China yesterday detained a prominent human rights lawyer on a charge of “causing a disturbance,” two lawyers said, after he attended a weekend meeting that urged a probe of the bloody suppression of pro-democracy protests in Tiananmen Square in 1989.

Pu Zhiqiang (浦志強), a leading free-speech lawyer, has represented many well-known dissidents, including artist Ai Weiwei (艾未未) and activists of the “New Citizens’ Movement,” a group that has urged Chinese leaders to disclose their assets.

He is also well known for opposing China’s system of forced labor camps, which the government has abolished, and featured prominently in state media for that campaign — unusual for a government critic.

The move to formally detain Pu underscores the sensitivity of Chinese leaders to any form of criticism ahead of the 25th anniversary of China’s crackdown on the demonstrations in Tiananmen Square in Beijing on June 4, 1989.

“Pu is very influential and has a following in the mainstream audience,” said Maya Wang, a China researcher for New York-based advocacy group Human Rights Watch. “The detention, as in previous years’ house arrest, is meant to, first, put him out of action during this period, but more importantly, it might be a message to deter any others from commemorating the massacre during this important anniversary.”
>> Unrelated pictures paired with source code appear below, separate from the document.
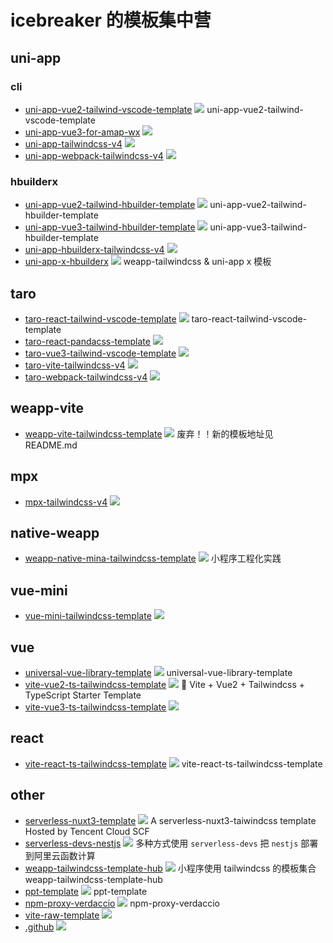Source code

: # icebreaker 的模板集中营

## uni-app

### cli

- [uni-app-vue2-tailwind-vscode-template](https://github.com/icebreaker-template/uni-app-vue2-tailwind-vscode-template) ![](https://img.shields.io/github/stars/icebreaker-template/uni-app-vue2-tailwind-vscode-template) uni-app-vue2-tailwind-vscode-template
- [uni-app-vue3-for-amap-wx](https://github.com/icebreaker-template/uni-app-vue3-for-amap-wx) ![](https://img.shields.io/github/stars/icebreaker-template/uni-app-vue3-for-amap-wx)
- [uni-app-tailwindcss-v4](https://github.com/icebreaker-template/uni-app-tailwindcss-v4) ![](https://img.shields.io/github/stars/icebreaker-template/uni-app-tailwindcss-v4)
- [uni-app-webpack-tailwindcss-v4](https://github.com/icebreaker-template/uni-app-webpack-tailwindcss-v4) ![](https://img.shields.io/github/stars/icebreaker-template/uni-app-webpack-tailwindcss-v4)

### hbuilderx

- [uni-app-vue2-tailwind-hbuilder-template](https://github.com/icebreaker-template/uni-app-vue2-tailwind-hbuilder-template) ![](https://img.shields.io/github/stars/icebreaker-template/uni-app-vue2-tailwind-hbuilder-template) uni-app-vue2-tailwind-hbuilder-template
- [uni-app-vue3-tailwind-hbuilder-template](https://github.com/icebreaker-template/uni-app-vue3-tailwind-hbuilder-template) ![](https://img.shields.io/github/stars/icebreaker-template/uni-app-vue3-tailwind-hbuilder-template) uni-app-vue3-tailwind-hbuilder-template
- [uni-app-hbuilderx-tailwindcss-v4](https://github.com/icebreaker-template/uni-app-hbuilderx-tailwindcss-v4) ![](https://img.shields.io/github/stars/icebreaker-template/uni-app-hbuilderx-tailwindcss-v4)
- [uni-app-x-hbuilderx](https://github.com/icebreaker-template/uni-app-x-hbuilderx) ![](https://img.shields.io/github/stars/icebreaker-template/uni-app-x-hbuilderx) weapp-tailwindcss & uni-app x 模板

## taro

- [taro-react-tailwind-vscode-template](https://github.com/icebreaker-template/taro-react-tailwind-vscode-template) ![](https://img.shields.io/github/stars/icebreaker-template/taro-react-tailwind-vscode-template) taro-react-tailwind-vscode-template
- [taro-react-pandacss-template](https://github.com/icebreaker-template/taro-react-pandacss-template) ![](https://img.shields.io/github/stars/icebreaker-template/taro-react-pandacss-template)
- [taro-vue3-tailwind-vscode-template](https://github.com/icebreaker-template/taro-vue3-tailwind-vscode-template) ![](https://img.shields.io/github/stars/icebreaker-template/taro-vue3-tailwind-vscode-template)
- [taro-vite-tailwindcss-v4](https://github.com/icebreaker-template/taro-vite-tailwindcss-v4) ![](https://img.shields.io/github/stars/icebreaker-template/taro-vite-tailwindcss-v4)
- [taro-webpack-tailwindcss-v4](https://github.com/icebreaker-template/taro-webpack-tailwindcss-v4) ![](https://img.shields.io/github/stars/icebreaker-template/taro-webpack-tailwindcss-v4)

## weapp-vite

- [weapp-vite-tailwindcss-template](https://github.com/icebreaker-template/weapp-vite-tailwindcss-template) ![](https://img.shields.io/github/stars/icebreaker-template/weapp-vite-tailwindcss-template) 废弃！！新的模板地址见 README.md

## mpx

- [mpx-tailwindcss-v4](https://github.com/icebreaker-template/mpx-tailwindcss-v4) ![](https://img.shields.io/github/stars/icebreaker-template/mpx-tailwindcss-v4)

## native-weapp

- [weapp-native-mina-tailwindcss-template](https://github.com/icebreaker-template/weapp-native-mina-tailwindcss-template) ![](https://img.shields.io/github/stars/icebreaker-template/weapp-native-mina-tailwindcss-template) 小程序工程化实践

## vue-mini

- [vue-mini-tailwindcss-template](https://github.com/icebreaker-template/vue-mini-tailwindcss-template) ![](https://img.shields.io/github/stars/icebreaker-template/vue-mini-tailwindcss-template)

## vue

- [universal-vue-library-template](https://github.com/icebreaker-template/universal-vue-library-template) ![](https://img.shields.io/github/stars/icebreaker-template/universal-vue-library-template) universal-vue-library-template
- [vite-vue2-ts-tailwindcss-template](https://github.com/icebreaker-template/vite-vue2-ts-tailwindcss-template) ![](https://img.shields.io/github/stars/icebreaker-template/vite-vue2-ts-tailwindcss-template) 🚀 Vite + Vue2 + Tailwindcss + TypeScript Starter Template
- [vite-vue3-ts-tailwindcss-template](https://github.com/icebreaker-template/vite-vue3-ts-tailwindcss-template) ![](https://img.shields.io/github/stars/icebreaker-template/vite-vue3-ts-tailwindcss-template)

## react

- [vite-react-ts-tailwindcss-template](https://github.com/icebreaker-template/vite-react-ts-tailwindcss-template) ![](https://img.shields.io/github/stars/icebreaker-template/vite-react-ts-tailwindcss-template) vite-react-ts-tailwindcss-template

## other

- [serverless-nuxt3-template](https://github.com/icebreaker-template/serverless-nuxt3-template) ![](https://img.shields.io/github/stars/icebreaker-template/serverless-nuxt3-template) A serverless-nuxt3-taiwindcss template Hosted by Tencent Cloud SCF
- [serverless-devs-nestjs](https://github.com/icebreaker-template/serverless-devs-nestjs) ![](https://img.shields.io/github/stars/icebreaker-template/serverless-devs-nestjs) 多种方式使用 `serverless-devs` 把 `nestjs` 部署到阿里云函数计算
- [weapp-tailwindcss-template-hub](https://github.com/icebreaker-template/weapp-tailwindcss-template-hub) ![](https://img.shields.io/github/stars/icebreaker-template/weapp-tailwindcss-template-hub) 小程序使用 tailwindcss 的模板集合 weapp-tailwindcss-template-hub
- [ppt-template](https://github.com/icebreaker-template/ppt-template) ![](https://img.shields.io/github/stars/icebreaker-template/ppt-template) ppt-template
- [npm-proxy-verdaccio](https://github.com/icebreaker-template/npm-proxy-verdaccio) ![](https://img.shields.io/github/stars/icebreaker-template/npm-proxy-verdaccio) npm-proxy-verdaccio
- [vite-raw-template](https://github.com/icebreaker-template/vite-raw-template) ![](https://img.shields.io/github/stars/icebreaker-template/vite-raw-template)
- [.github](https://github.com/icebreaker-template/.github) ![](https://img.shields.io/github/stars/icebreaker-template/.github)
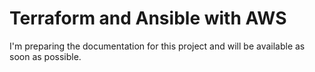 # Terraform and Ansible with AWS

I'm preparing the documentation for this project and will be available as soon as possible.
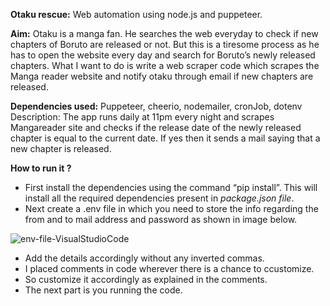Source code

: **Otaku rescue:** Web automation using node.js and puppeteer.

**Aim:** Otaku is a manga fan. He searches the web everyday to check if new chapters of Boruto are released or not. But this is a tiresome process as he has to open the website every day and search for Boruto’s newly released chapters. What I want to do is write a web scraper code which scrapes the Manga reader website and notify otaku through email if new chapters are released.

**Dependencies used:** Puppeteer, cheerio, nodemailer, cronJob, dotenv
Description: The app runs daily at 11pm every night and scrapes Mangareader site and checks if the release date of the newly released chapter is equal to the current date. If yes then it sends a mail saying that a new chapter is released.
 
**How to run it ?**
* First install the dependencies using the command “pip install”. This will install all the required dependencies present in *package.json file*.
* Next create a .env file in which you need to store the info regarding the from and to mail address and password as shown in image below.

![env-file-VisualStudioCode](https://user-images.githubusercontent.com/71386305/95725402-3db71080-0c95-11eb-8bbc-ddeb9c958175.png)

* Add the details accordingly without any inverted commas.
* I placed comments in code wherever there is a chance to ccustomize.
* So customize it accordingly as explained in the comments.
* The next part is you running the code.
 


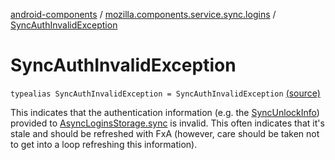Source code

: [android-components](../index.md) / [mozilla.components.service.sync.logins](index.md) / [SyncAuthInvalidException](./-sync-auth-invalid-exception.md)

# SyncAuthInvalidException

`typealias SyncAuthInvalidException = SyncAuthInvalidException` [(source)](https://github.com/mozilla-mobile/android-components/blob/master/components/service/sync-logins/src/main/java/mozilla/components/service/sync/logins/SyncableLoginsStorage.kt#L60)

This indicates that the authentication information (e.g. the [SyncUnlockInfo](-sync-unlock-info.md))
provided to [AsyncLoginsStorage.sync](#) is invalid. This often indicates that it's
stale and should be refreshed with FxA (however, care should be taken not to
get into a loop refreshing this information).

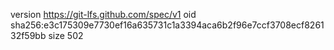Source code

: version https://git-lfs.github.com/spec/v1
oid sha256:e3c175309e7730ef16a635731c1a3394aca6b2f96e7ccf3708ecf826132f59bb
size 502
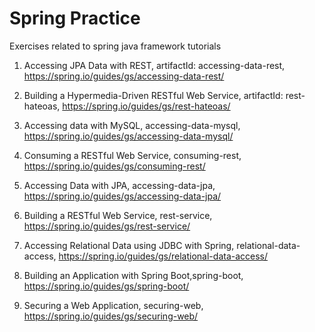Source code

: # Spring Practice
Exercises related to spring java framework tutorials

1. Accessing JPA Data with REST, artifactId: accessing-data-rest, https://spring.io/guides/gs/accessing-data-rest/
2. Building a Hypermedia-Driven RESTful Web Service, artifactId: rest-hateoas, https://spring.io/guides/gs/rest-hateoas/
3. Accessing data with MySQL, accessing-data-mysql, https://spring.io/guides/gs/accessing-data-mysql/
4. Consuming a RESTful Web Service, consuming-rest, https://spring.io/guides/gs/consuming-rest/
5. Accessing Data with JPA, accessing-data-jpa, https://spring.io/guides/gs/accessing-data-jpa/
6. Building a RESTful Web Service, rest-service, https://spring.io/guides/gs/rest-service/
7. Accessing Relational Data using JDBC with Spring, relational-data-access, https://spring.io/guides/gs/relational-data-access/

8. Building an Application with Spring Boot,spring-boot, https://spring.io/guides/gs/spring-boot/

9. Securing a Web Application, securing-web, https://spring.io/guides/gs/securing-web/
At least five dissidents and professors have disappeared since attending the meeting, held to commemorate the 1989 crackdown, as well as “explore its implications and consequences, and call for an investigation into the truth of June 4,” said Hua Ze (華澤), a rights activist.

In Pu’s detention notice, Beijing police said they had “criminally detained” him on a charge of “causing a disturbance” and were holding him at the Beijing No. 1 Detention Center.

Pu’s colleague, Xia Lin (夏霖), and a human rights lawyer, Zhang Sizhi (張思之), confirmed the detention, citing a member of Pu’s family.

Security officers had searched Pu’s office and home before his disappearance, another rights lawyer, Zhang Qingfang (張慶方), said.

Chinese Ministry of Foreign Affairs spokeswoman Hua Chunying (華春瑩) said she was “not familiar with the situation” when asked about Pu’s detention at a daily news briefing.

The detention was discussed on microblogs, drawing condemnation from hundreds of supporters.

“This is another heavy slap to anyone who harbors any illusions of the so-called ‘new Xi-Li governance,’” one microblogger wrote.

“As long as you express dissatisfaction with the government’s actions, it can be packaged as ‘causing a disturbance,’” another wrote. “This type of criminal charge fundamentally reflects the interests of the ruling class and doesn’t reflect the will of the people.”

The charge of causing a disturbance appears to be “a catch-all charge that has increasingly been used to suppress dissent and crackdown on activism during ‘sensitive’ events,” said William Nee, a China researcher at Amnesty International.

Pu, who participated in the 1989 pro-democracy movement, had vowed to return to Tiananmen Square every anniversary.

“The government’s pressures to forget June 4 have caused the day slowly to erode in public memory: each year the Tiananmen mothers seem more isolated and the massacre seems more a topic to be avoided in daily conversation,” Pu said. “Our Tiananmen generation is now in middle age; we are in positions where we can make a difference. Do we not want to?”